And The Thirteenth Grid Slot Goes to: The Lotus F1 Team.
The moment I utter the words “Lotus,” a single, thick, surge of visual and musical scenes cloud my mind as I reminisce the teams’ previous attempt at F1 glory. Their name also appears briefly alongside words like Formula Two, Formula Ford, Formula Junior, and IndyCar racing. But we don’t want to preoccupy our selves with all that.
With seven Formula 1 Constructors’ titles and six Drivers’ Championships to their name, Lotus remains one of the most successful racing teams of all time. Their first F1 victory came, in style, at Monaco during the 1960 season.
Later in 1961, Jim Clark drove his Lotus 25 to seven wins and a well deserved World Championship. He repeated that achievement once again in 1965 at the wheel of a Lotus 33. The season-opening 1968 Grand Prix of South Africa was to be Clark’s last drive to glory, winning the race with his teammate, Graham Hill, in second. On April 7th, 1968, one of the most successful and popular drivers of all time (Clark), was killed driving a Lotus 48 at Hockenheim in a non-championship Formula Two event. Graham Hill took the Formula 1 World Championship in his Lotus 49 that year.
Team Lotus was the first team to ever achieve 50 Grand Prix victories. Ferrari was the second team to do so, having won their first Formula One race in 1951, seven years before the first ever Lotus F1 car was born.
Lotus enjoyed handfuls of success in the 1980s with the help of Nigel Mansell and Ayrton Senna, and as the 90s slowly crept closer, their evolution was starting to slow. Their pace was not that of a top team, occupying fifth in the 1992 Constructors’ title fight (with Mika Hakkinen at the wheel). At the beginning of that year, the team had announced a shortage of money, which were to cripple their performance. They did well nevertheless. In October of 1993, the team was sold to David Hunt, brother of 1976 World Champion, James Hunt. In February 1993, they announced a mergence with Pacific Grand Prix and that is where the Lotus F1 Team came to an end.
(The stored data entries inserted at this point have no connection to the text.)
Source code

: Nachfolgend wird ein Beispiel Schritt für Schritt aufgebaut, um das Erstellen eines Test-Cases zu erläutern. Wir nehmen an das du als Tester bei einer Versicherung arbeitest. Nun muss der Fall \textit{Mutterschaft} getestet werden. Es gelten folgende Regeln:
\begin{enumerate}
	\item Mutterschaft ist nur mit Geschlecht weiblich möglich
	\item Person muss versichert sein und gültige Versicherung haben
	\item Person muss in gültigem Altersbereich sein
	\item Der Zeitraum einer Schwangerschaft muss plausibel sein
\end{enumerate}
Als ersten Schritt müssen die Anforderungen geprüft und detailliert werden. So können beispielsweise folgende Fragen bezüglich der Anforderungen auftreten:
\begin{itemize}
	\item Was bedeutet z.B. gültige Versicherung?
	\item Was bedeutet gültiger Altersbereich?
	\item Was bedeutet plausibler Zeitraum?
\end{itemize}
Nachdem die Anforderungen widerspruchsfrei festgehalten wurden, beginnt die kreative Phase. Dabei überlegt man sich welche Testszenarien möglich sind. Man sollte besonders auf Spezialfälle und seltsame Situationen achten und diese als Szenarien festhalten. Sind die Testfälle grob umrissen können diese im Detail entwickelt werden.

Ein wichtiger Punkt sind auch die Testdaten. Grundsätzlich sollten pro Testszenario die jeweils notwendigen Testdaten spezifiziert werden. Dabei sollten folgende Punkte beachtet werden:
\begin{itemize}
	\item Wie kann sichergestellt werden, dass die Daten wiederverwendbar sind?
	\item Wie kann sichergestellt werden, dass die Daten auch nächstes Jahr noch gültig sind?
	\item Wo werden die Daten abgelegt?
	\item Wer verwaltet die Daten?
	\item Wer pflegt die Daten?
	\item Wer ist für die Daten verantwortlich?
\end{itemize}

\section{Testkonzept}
The 2010 Lotus challenge will be backed by “a company called 1Malaysia F1 Team Sdn Bhd, with Tony Fernandes as team principal. Fernandes is the founder and CEO of the Malaysian-based Tune Group, owner of the Air Asia airline,” the latest news on Autosport.com reads.
The FIA announced that Mike Gascoyne will be stepping in as Technical Director and that Lotus will have their engines supplied by Cosworth.
“For me it is fantastic news. I have had nearly a year out, which has been frustrating, but this is now a tremendous challenge. But with the team that Tony Fernandes has put together, and the backing of the Malaysian government, it has the opportunity to be something really big. We are aiming to take this team to the very top level in the long term,” Gascoyle said.
The team and all its activities will be centered at their manufacturing and technical center which will be built at the Sepang International Circuit in Malaysia.
“Things are very tight. We are aiming at the second week of February for the roll-out, and we have got a huge amount of work considering we are starting from nothing.”
This is a team I cannot wait for. Can you?